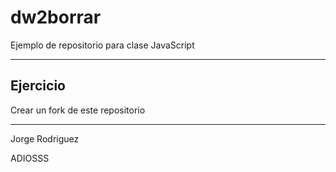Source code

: # dw2borrar
Ejemplo de repositorio para clase JavaScript

---

## Ejercicio 

Crear un fork de este repositorio

--- 

Jorge Rodriguez 

ADIOSSS


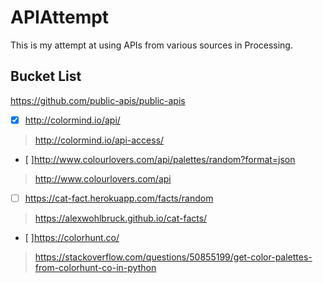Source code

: # APIAttempt

This is my attempt at using APIs from various sources in Processing.

## Bucket List

<https://github.com/public-apis/public-apis>

- [X] <http://colormind.io/api/>

> <http://colormind.io/api-access/>

- [ ]<http://www.colourlovers.com/api/palettes/random?format=json>

> <http://www.colourlovers.com/api>

- [ ] <https://cat-fact.herokuapp.com/facts/random>

> <https://alexwohlbruck.github.io/cat-facts/>

- [ ]<https://colorhunt.co/>

> <https://stackoverflow.com/questions/50855199/get-color-palettes-from-colorhunt-co-in-python>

....................

*Directions*:
Repeat the records exactly, without the pictures.

*Task solution*:
Source code

: # dw2borrar
Ejemplo de repositorio para clase JavaScript

---

## Ejercicio 

Crear un fork de este repositorio

--- 

Jorge Rodriguez 

ADIOSSS


Source code

: # APIAttempt

This is my attempt at using APIs from various sources in Processing.

## Bucket List

<https://github.com/public-apis/public-apis>

- [X] <http://colormind.io/api/>

> <http://colormind.io/api-access/>

- [ ]<http://www.colourlovers.com/api/palettes/random?format=json>

> <http://www.colourlovers.com/api>

- [ ] <https://cat-fact.herokuapp.com/facts/random>

> <https://alexwohlbruck.github.io/cat-facts/>

- [ ]<https://colorhunt.co/>

> <https://stackoverflow.com/questions/50855199/get-color-palettes-from-colorhunt-co-in-python>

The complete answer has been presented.